Recently, the discovery of Galactic FRB 200428 associated with an X-ray burst (XRB) of SGR 1935+2154 has built a bridge between FRBs and magnetar activities. In this Letter, we assume that the XRB occurs in the magnetar magnetosphere. We show that the observational properties of FRB 200428 and the associated XRB are consistent with the predictions of synchrotron maser emission at ultrarelativistic magnetized shocks, including radiation efficiency, similar energy occurrence frequency distributions, and simultaneous arrive times.

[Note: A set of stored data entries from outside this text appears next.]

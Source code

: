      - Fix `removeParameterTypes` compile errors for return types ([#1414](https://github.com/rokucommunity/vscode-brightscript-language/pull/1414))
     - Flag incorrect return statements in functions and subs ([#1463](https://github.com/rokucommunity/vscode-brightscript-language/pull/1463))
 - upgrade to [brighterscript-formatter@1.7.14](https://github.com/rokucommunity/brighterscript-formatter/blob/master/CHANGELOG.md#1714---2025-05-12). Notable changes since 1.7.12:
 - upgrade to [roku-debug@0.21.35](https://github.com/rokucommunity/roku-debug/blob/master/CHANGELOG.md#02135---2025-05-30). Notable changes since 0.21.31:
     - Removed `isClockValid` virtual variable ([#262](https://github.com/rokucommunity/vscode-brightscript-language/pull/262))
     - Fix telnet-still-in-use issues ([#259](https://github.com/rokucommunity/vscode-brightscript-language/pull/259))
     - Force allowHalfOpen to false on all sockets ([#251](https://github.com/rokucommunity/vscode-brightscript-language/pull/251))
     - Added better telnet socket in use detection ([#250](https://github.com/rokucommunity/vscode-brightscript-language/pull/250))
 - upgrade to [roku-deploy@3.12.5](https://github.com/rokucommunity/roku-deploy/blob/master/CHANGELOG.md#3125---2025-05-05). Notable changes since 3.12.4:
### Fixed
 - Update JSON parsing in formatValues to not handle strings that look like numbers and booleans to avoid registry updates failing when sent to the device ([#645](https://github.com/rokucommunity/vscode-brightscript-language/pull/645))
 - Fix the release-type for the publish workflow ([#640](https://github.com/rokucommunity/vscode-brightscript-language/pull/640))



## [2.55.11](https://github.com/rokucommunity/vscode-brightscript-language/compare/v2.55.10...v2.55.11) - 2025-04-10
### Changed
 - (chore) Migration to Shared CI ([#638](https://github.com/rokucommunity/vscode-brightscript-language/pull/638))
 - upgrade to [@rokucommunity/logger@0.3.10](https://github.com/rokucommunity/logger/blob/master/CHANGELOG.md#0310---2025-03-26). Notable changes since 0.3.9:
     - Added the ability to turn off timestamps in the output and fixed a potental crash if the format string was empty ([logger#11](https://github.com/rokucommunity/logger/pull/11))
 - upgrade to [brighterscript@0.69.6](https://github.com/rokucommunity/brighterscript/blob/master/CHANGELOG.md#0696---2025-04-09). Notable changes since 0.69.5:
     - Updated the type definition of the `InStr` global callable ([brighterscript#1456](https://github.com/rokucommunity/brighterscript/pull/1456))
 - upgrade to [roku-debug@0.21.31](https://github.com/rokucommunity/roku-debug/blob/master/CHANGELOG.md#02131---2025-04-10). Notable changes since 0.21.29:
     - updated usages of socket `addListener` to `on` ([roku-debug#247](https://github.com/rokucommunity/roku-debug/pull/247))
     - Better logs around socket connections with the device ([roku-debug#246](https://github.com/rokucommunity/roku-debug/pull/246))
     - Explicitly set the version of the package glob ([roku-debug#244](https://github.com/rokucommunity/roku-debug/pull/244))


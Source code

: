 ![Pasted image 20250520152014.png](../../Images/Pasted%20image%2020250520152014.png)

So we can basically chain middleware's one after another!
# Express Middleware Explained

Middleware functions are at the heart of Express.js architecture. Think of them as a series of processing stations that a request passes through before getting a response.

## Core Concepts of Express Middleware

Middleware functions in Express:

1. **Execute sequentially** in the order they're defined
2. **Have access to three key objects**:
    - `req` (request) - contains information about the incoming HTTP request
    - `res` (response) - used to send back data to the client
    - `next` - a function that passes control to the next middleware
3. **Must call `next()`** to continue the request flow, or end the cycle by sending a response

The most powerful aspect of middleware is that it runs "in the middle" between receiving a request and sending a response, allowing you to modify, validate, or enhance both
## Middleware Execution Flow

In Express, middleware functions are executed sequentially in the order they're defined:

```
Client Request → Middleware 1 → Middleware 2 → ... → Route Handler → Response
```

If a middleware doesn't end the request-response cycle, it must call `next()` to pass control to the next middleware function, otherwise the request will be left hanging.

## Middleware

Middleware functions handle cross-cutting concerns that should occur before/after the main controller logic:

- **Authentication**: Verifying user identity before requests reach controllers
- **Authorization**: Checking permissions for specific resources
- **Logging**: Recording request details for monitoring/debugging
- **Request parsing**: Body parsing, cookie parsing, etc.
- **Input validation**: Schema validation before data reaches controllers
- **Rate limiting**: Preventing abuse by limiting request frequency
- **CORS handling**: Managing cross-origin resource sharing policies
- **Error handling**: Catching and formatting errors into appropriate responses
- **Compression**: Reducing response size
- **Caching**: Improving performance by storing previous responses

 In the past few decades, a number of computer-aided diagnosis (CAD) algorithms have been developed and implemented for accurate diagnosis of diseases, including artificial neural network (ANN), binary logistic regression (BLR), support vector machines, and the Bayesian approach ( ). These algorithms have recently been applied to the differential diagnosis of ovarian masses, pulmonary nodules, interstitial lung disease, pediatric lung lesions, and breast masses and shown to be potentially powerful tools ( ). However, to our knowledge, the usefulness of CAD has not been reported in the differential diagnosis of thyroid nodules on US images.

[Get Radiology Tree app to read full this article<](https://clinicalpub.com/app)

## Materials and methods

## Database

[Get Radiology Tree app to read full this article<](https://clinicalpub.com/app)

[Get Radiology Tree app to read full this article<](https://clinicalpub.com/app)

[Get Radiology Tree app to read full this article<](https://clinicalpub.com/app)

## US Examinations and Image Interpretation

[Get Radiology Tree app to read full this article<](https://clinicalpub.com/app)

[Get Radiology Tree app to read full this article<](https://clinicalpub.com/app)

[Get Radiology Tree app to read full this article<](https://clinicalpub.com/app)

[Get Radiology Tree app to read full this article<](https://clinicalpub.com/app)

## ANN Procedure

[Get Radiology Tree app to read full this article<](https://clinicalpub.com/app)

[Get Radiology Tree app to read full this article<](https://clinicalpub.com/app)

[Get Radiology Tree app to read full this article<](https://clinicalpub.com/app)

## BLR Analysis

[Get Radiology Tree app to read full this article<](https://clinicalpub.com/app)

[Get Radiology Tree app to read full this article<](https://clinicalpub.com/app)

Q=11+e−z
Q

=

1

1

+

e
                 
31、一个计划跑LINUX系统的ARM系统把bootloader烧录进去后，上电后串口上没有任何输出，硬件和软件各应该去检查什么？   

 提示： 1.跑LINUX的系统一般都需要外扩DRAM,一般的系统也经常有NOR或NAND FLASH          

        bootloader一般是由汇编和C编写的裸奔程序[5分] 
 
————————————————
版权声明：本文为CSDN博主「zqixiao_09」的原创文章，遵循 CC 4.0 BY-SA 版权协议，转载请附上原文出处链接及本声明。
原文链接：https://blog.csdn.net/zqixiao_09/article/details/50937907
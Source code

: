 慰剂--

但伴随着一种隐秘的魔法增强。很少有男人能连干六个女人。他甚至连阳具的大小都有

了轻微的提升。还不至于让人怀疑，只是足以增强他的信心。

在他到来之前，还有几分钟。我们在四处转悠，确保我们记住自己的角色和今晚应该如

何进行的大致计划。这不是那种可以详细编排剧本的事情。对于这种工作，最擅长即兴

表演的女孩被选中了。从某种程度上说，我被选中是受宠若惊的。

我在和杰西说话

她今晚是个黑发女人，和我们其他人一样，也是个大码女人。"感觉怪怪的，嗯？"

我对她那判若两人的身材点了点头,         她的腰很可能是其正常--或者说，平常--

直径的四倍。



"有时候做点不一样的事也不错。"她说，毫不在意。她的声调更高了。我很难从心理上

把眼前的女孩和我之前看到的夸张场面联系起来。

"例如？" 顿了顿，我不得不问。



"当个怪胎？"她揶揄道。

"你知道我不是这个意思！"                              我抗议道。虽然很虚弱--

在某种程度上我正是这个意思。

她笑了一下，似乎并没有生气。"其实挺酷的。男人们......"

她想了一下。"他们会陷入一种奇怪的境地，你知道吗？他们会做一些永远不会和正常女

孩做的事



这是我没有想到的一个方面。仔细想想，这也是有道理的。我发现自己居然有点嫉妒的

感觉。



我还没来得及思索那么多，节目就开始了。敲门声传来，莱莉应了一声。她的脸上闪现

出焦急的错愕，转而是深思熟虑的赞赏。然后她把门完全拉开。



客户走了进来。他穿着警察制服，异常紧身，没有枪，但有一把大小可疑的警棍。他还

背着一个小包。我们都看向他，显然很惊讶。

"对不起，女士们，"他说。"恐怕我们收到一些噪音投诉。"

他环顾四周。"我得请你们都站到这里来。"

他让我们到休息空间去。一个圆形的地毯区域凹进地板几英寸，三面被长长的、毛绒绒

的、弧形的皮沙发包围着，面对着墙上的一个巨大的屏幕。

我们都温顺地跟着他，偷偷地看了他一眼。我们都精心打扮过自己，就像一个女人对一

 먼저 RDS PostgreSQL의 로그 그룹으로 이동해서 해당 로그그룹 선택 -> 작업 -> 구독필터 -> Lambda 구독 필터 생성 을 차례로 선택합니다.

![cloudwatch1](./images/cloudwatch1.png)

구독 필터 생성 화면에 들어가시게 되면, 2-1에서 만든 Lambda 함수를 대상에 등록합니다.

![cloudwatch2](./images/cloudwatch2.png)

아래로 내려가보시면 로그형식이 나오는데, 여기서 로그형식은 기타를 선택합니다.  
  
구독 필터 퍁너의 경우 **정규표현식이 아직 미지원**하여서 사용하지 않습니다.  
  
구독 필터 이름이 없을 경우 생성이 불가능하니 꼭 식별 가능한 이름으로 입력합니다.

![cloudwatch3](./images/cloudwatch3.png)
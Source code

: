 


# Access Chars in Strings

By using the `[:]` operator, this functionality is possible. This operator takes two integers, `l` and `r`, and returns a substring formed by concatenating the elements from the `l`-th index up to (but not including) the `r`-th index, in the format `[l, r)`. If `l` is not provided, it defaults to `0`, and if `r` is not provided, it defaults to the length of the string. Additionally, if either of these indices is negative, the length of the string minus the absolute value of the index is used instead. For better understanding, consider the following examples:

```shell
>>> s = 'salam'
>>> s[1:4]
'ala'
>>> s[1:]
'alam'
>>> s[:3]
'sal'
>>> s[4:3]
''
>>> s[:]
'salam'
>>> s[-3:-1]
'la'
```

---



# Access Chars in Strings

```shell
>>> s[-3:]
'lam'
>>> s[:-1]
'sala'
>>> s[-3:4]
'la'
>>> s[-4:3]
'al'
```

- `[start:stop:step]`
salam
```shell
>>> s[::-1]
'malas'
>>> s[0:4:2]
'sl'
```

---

It requires that the upstream medium is a mildly relativistic baryonic shell ejected by a previous flare. The energy injection by flares responsible for the radio bursts will produce a magnetar wind nebula, which has been used to explain the persistent radio source associated with FRB 121102. We find that the radio continuum around SGR 1935+2154 can be well understood in the magnetar wind nebula model, by assuming the same energy injection rate $\dot{E}\propto {t}^{-1.37}$ as FRB 121102. The required baryonic mass is also estimated form the observations of FRB 121102 by the Green Bank Telescope and the Five-hundred-meter Aperture Spherical Telescope. By assuming the same radiation efficiency $\eta \sim {10}^{-5}$, the total baryonic mass ejected from the central magnetar is about 0.005 solar mass. This value is much larger than the typical mass of a magnetar outer crust, but is comparable to the total mass of a magnetar crust.